▶ **Work request**: Print all entries word for word.

▶ **Dataset excerpts**:

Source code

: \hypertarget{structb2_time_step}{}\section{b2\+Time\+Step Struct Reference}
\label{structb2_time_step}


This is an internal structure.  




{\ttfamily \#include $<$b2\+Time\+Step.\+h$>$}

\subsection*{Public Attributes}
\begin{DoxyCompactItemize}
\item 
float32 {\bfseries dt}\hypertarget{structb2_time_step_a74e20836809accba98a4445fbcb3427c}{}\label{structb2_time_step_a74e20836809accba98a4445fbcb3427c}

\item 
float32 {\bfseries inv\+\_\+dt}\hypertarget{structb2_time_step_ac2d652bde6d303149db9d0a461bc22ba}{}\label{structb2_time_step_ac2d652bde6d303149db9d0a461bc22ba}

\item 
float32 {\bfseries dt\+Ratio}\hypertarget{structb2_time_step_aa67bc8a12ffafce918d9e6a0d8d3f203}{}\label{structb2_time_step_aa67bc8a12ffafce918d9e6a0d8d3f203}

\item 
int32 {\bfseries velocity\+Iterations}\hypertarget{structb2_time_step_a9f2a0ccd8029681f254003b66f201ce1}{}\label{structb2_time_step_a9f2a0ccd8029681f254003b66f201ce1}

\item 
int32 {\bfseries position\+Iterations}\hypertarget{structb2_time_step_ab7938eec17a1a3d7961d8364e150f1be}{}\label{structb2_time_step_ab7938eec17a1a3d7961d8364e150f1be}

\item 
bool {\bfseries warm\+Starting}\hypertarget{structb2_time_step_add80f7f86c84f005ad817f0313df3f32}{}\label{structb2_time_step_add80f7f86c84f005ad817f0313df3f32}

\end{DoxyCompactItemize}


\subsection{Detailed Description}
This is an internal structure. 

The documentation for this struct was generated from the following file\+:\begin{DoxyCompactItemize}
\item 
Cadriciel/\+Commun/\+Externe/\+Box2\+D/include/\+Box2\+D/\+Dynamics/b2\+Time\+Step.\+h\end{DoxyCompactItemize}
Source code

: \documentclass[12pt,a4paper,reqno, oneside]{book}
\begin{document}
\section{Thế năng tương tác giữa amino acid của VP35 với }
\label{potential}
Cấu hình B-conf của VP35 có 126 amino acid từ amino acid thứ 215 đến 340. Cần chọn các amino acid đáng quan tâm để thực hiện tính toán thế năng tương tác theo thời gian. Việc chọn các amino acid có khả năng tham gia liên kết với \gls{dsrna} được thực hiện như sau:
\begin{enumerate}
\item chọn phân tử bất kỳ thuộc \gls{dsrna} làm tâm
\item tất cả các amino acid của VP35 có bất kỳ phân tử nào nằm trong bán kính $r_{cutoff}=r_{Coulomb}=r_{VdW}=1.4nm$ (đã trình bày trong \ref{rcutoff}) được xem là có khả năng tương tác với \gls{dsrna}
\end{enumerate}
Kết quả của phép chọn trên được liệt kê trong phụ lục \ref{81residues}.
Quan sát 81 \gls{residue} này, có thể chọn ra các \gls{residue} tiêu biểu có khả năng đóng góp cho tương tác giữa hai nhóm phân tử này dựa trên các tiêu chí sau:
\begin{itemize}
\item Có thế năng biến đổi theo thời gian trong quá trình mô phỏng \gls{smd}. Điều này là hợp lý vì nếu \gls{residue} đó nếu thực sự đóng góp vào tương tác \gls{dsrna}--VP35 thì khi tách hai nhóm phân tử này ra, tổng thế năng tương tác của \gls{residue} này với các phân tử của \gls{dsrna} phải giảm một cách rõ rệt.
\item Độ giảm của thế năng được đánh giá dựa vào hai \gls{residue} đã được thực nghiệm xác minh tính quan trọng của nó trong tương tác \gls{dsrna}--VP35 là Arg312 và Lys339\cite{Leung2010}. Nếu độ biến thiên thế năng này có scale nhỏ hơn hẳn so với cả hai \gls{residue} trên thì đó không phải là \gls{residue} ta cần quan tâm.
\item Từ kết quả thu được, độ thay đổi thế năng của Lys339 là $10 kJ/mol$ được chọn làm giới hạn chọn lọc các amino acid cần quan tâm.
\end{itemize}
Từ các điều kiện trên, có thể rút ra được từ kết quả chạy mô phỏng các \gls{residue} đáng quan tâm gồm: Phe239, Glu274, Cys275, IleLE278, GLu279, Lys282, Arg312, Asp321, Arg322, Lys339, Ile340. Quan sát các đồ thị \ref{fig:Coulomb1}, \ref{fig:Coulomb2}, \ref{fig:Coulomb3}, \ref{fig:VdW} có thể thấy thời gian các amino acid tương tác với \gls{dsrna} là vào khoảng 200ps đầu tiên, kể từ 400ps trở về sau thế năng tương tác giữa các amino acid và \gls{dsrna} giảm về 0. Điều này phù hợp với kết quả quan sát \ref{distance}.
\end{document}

▶ **Exercise solution**:
Source code

: \hypertarget{structb2_time_step}{}\section{b2\+Time\+Step Struct Reference}
\label{structb2_time_step}


This is an internal structure.  




{\ttfamily \#include $<$b2\+Time\+Step.\+h$>$}

\subsection*{Public Attributes}
\begin{DoxyCompactItemize}
\item 
float32 {\bfseries dt}\hypertarget{structb2_time_step_a74e20836809accba98a4445fbcb3427c}{}\label{structb2_time_step_a74e20836809accba98a4445fbcb3427c}

\item 
float32 {\bfseries inv\+\_\+dt}\hypertarget{structb2_time_step_ac2d652bde6d303149db9d0a461bc22ba}{}\label{structb2_time_step_ac2d652bde6d303149db9d0a461bc22ba}

\item 
float32 {\bfseries dt\+Ratio}\hypertarget{structb2_time_step_aa67bc8a12ffafce918d9e6a0d8d3f203}{}\label{structb2_time_step_aa67bc8a12ffafce918d9e6a0d8d3f203}

\item 
int32 {\bfseries velocity\+Iterations}\hypertarget{structb2_time_step_a9f2a0ccd8029681f254003b66f201ce1}{}\label{structb2_time_step_a9f2a0ccd8029681f254003b66f201ce1}

\item 
int32 {\bfseries position\+Iterations}\hypertarget{structb2_time_step_ab7938eec17a1a3d7961d8364e150f1be}{}\label{structb2_time_step_ab7938eec17a1a3d7961d8364e150f1be}

\item 
bool {\bfseries warm\+Starting}\hypertarget{structb2_time_step_add80f7f86c84f005ad817f0313df3f32}{}\label{structb2_time_step_add80f7f86c84f005ad817f0313df3f32}

\end{DoxyCompactItemize}


\subsection{Detailed Description}
This is an internal structure. 

The documentation for this struct was generated from the following file\+:\begin{DoxyCompactItemize}
\item 
Cadriciel/\+Commun/\+Externe/\+Box2\+D/include/\+Box2\+D/\+Dynamics/b2\+Time\+Step.\+h\end{DoxyCompactItemize}
Source code

: \documentclass[12pt,a4paper,reqno, oneside]{book}
\begin{document}
\section{Thế năng tương tác giữa amino acid của VP35 với }
\label{potential}
Cấu hình B-conf của VP35 có 126 amino acid từ amino acid thứ 215 đến 340. Cần chọn các amino acid đáng quan tâm để thực hiện tính toán thế năng tương tác theo thời gian. Việc chọn các amino acid có khả năng tham gia liên kết với \gls{dsrna} được thực hiện như sau:
\begin{enumerate}
\item chọn phân tử bất kỳ thuộc \gls{dsrna} làm tâm
\item tất cả các amino acid của VP35 có bất kỳ phân tử nào nằm trong bán kính $r_{cutoff}=r_{Coulomb}=r_{VdW}=1.4nm$ (đã trình bày trong \ref{rcutoff}) được xem là có khả năng tương tác với \gls{dsrna}
\end{enumerate}
Kết quả của phép chọn trên được liệt kê trong phụ lục \ref{81residues}.
Quan sát 81 \gls{residue} này, có thể chọn ra các \gls{residue} tiêu biểu có khả năng đóng góp cho tương tác giữa hai nhóm phân tử này dựa trên các tiêu chí sau:
\begin{itemize}
\item Có thế năng biến đổi theo thời gian trong quá trình mô phỏng \gls{smd}. Điều này là hợp lý vì nếu \gls{residue} đó nếu thực sự đóng góp vào tương tác \gls{dsrna}--VP35 thì khi tách hai nhóm phân tử này ra, tổng thế năng tương tác của \gls{residue} này với các phân tử của \gls{dsrna} phải giảm một cách rõ rệt.
\item Độ giảm của thế năng được đánh giá dựa vào hai \gls{residue} đã được thực nghiệm xác minh tính quan trọng của nó trong tương tác \gls{dsrna}--VP35 là Arg312 và Lys339\cite{Leung2010}. Nếu độ biến thiên thế năng này có scale nhỏ hơn hẳn so với cả hai \gls{residue} trên thì đó không phải là \gls{residue} ta cần quan tâm.
\item Từ kết quả thu được, độ thay đổi thế năng của Lys339 là $10 kJ/mol$ được chọn làm giới hạn chọn lọc các amino acid cần quan tâm.
\end{itemize}
Từ các điều kiện trên, có thể rút ra được từ kết quả chạy mô phỏng các \gls{residue} đáng quan tâm gồm: Phe239, Glu274, Cys275, IleLE278, GLu279, Lys282, Arg312, Asp321, Arg322, Lys339, Ile340. Quan sát các đồ thị \ref{fig:Coulomb1}, \ref{fig:Coulomb2}, \ref{fig:Coulomb3}, \ref{fig:VdW} có thể thấy thời gian các amino acid tương tác với \gls{dsrna} là vào khoảng 200ps đầu tiên, kể từ 400ps trở về sau thế năng tương tác giữa các amino acid và \gls{dsrna} giảm về 0. Điều này phù hợp với kết quả quan sát \ref{distance}.
\end{document}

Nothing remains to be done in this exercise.